Speaking at the Barclays Back to School conference in Boston, Wenner said B&G had grown sales from $379m in 2005 to $544m in 2011 through a stream of acquisitions of unloved brands often from larger players such as Kraft and Unilever that were unable to give them the attention they deserved.
He added: “We are very, very good at executing on acquisitions...
“What we're faced with typically includes a sales decline of some sort from the previous owner… We are in a lot of cases buying ‘orphan’ brands from larger food companies and then turning them around and not only stopping the sales decline but putting innovation into the brands to generate modest organic growth.”
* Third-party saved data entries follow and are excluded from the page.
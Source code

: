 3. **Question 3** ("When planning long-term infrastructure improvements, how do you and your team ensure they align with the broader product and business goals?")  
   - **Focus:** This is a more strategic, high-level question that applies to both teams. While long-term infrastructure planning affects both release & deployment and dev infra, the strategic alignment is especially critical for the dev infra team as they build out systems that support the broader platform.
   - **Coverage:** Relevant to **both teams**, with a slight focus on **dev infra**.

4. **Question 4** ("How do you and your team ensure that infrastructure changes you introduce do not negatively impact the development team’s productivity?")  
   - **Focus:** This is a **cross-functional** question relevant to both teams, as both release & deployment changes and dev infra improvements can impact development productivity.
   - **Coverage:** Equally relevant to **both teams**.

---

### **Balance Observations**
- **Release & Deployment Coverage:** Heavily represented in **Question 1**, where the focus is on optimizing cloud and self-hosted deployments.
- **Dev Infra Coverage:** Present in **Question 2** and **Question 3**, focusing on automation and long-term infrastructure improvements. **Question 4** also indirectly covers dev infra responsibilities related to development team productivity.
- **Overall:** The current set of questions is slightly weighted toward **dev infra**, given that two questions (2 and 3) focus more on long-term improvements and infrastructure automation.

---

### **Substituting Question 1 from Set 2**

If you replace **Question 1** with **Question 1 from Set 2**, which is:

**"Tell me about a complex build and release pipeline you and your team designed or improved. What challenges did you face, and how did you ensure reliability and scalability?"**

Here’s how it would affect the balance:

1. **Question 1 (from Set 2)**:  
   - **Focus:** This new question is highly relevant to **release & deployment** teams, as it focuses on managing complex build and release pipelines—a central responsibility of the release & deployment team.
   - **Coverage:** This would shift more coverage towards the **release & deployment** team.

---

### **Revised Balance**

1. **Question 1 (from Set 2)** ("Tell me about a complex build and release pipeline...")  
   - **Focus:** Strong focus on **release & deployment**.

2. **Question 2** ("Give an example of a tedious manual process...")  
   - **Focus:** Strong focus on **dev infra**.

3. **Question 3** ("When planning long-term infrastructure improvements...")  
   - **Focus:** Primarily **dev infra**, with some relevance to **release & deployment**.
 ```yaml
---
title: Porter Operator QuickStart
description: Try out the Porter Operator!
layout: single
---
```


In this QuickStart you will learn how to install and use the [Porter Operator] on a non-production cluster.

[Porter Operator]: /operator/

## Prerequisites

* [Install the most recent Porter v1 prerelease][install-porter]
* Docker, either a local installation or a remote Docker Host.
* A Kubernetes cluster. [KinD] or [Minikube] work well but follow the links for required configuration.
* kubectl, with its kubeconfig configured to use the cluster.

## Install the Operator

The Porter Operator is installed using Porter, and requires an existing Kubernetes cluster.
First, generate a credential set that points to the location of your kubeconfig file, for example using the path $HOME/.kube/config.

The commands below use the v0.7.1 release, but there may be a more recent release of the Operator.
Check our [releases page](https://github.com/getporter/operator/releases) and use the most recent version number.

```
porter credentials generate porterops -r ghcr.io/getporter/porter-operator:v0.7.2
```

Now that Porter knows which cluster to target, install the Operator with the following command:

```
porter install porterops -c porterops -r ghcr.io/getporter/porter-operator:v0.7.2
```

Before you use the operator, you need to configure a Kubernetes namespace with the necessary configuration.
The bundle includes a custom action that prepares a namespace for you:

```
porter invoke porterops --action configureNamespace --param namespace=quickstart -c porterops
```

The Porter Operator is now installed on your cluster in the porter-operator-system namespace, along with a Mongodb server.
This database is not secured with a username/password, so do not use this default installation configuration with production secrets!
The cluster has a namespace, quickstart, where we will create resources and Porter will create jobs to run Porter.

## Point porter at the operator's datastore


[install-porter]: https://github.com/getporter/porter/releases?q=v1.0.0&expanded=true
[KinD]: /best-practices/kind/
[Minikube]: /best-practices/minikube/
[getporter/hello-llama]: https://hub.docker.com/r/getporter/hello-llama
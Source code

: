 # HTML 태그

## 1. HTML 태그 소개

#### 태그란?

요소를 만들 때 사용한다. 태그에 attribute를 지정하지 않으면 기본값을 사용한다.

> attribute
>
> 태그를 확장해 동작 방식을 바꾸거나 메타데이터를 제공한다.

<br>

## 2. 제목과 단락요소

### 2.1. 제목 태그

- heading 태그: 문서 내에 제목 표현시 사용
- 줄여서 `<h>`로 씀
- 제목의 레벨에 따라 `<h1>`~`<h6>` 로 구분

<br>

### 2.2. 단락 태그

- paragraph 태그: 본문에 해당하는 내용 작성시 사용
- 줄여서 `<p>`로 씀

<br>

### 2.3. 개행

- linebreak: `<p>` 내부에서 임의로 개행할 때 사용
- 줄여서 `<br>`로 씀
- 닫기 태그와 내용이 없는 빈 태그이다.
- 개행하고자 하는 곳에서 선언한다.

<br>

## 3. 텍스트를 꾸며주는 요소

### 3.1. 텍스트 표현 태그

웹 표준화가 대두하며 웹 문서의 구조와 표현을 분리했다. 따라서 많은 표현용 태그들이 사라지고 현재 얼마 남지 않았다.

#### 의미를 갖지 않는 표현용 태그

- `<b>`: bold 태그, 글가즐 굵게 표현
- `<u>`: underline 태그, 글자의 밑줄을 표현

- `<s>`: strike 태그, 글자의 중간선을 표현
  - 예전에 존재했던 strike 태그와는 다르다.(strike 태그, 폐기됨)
B&G, which acquired Culver Specialty Brands from Unilever last year in a $325m deal, was typically competing with private equity buyers, he said: “The big food companies are not going to come out and compete for products like that. They can't use the formula that they have for managing brands when brands are smaller.”
The appeal of the dollar store: ‘If you get a hit, you're in 8,000 stores overnight’
B&G brands had had particular success in dollar stores in the past year or two, he said.
“We've had nice growth over the last year or so in dollar stores … when you think about it, there is very, very limited space in the dollar store. So you're fighting for very finite real estate. The good news is, if you get a hit, you're in 8,000 stores overnight.”
He added: “When we design products for these dollar stores, we're very careful about maintaining our margins. So in the case of Cream of Wheat where you would buy a 12-pack in a grocery store for $3.99, you can buy a three pack in a dollar store for 99 cents.
“The last thing we need is the Walmarts of the world going to a dollar store and seeing our products considerably cheaper than in a Walmart.”